Homes remain the primary source of household wealth, according to the Federal Reserve’s 2019 Survey of Consumer Finances. Homeownership rates remain low, with the 2016 homeownership rate dipping to a low of 63.7% with a promising increase in 2019 to 64.9%. Primary residences account for nearly one quarter of all household assets, beating out other financial assets such as business interests and retirement accounts. The aggregate value of assets increased with age generally, but the distribution of major assets varied greatly among age, race, and ethnicity groups, says the National Association of Home Builders.

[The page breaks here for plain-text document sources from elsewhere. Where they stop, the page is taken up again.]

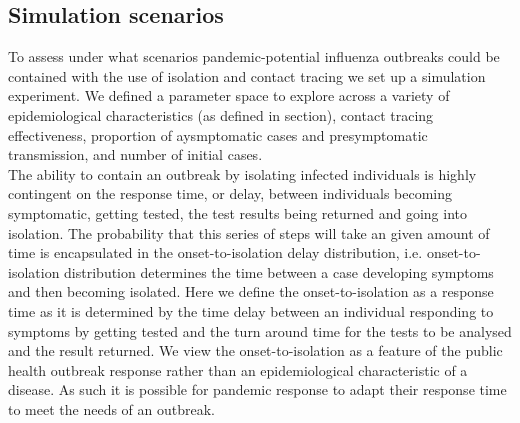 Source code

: \documentclass{article}
\begin{document}
\clearpage

\subsection*{Simulation scenarios}

To assess under what scenarios pandemic-potential influenza outbreaks could be contained with the use of isolation and contact tracing we set up a simulation experiment. We defined a parameter space to explore across a variety of epidemiological characteristics (as defined in  section), contact tracing effectiveness, proportion of aysmptomatic cases and presymptomatic transmission, and number of initial cases. \\

The ability to contain an outbreak by isolating infected individuals is highly contingent on the response time, or delay, between individuals becoming symptomatic, getting tested, the test results being returned and going into isolation. The probability that this series of steps will take an given amount of time is encapsulated in the onset-to-isolation delay distribution, i.e. onset-to-isolation distribution determines the time between a case developing symptoms and then becoming isolated. Here we define the onset-to-isolation as a response time as it is determined by the time delay between an individual responding to symptoms by getting tested and the turn around time for the tests to be analysed and the result returned. We view the onset-to-isolation as a feature of the public health outbreak response rather than an epidemiological characteristic of a disease. As such it is possible for pandemic response to adapt their response time to meet the needs of an outbreak. \\
\end{document}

Across age groups for which households were under the age of 55 and above 75, the primary residence was the largest asset on these households’ balance sheets. For households aged between 55 and 74, the primary residence falls to the second largest asset category, following business interests and other financial assets.
Figure 3-6 shows the distribution of assets by age, race and ethnicity. For white (non-Hispanic) households, the distribution was similar to one shown in Figure 2 as white (non-Hispanic) households accounted for 69% of the sample.
A critical finding was that the primary residence was the largest asset for black/African American (non-Hispanic), Hispanic/Latino and Other or Multiple race3 groups in all age groups. The only exception was for households aged between 64 and 75, for which the share of primary residence was approximately equal to the share of other financial assets. And most primary residence shares in these three racial and ethnic groups were higher than 30%, indicating that household wealth for these groups heavily relied on the value of primary residence, especially for Hispanic/Latino households.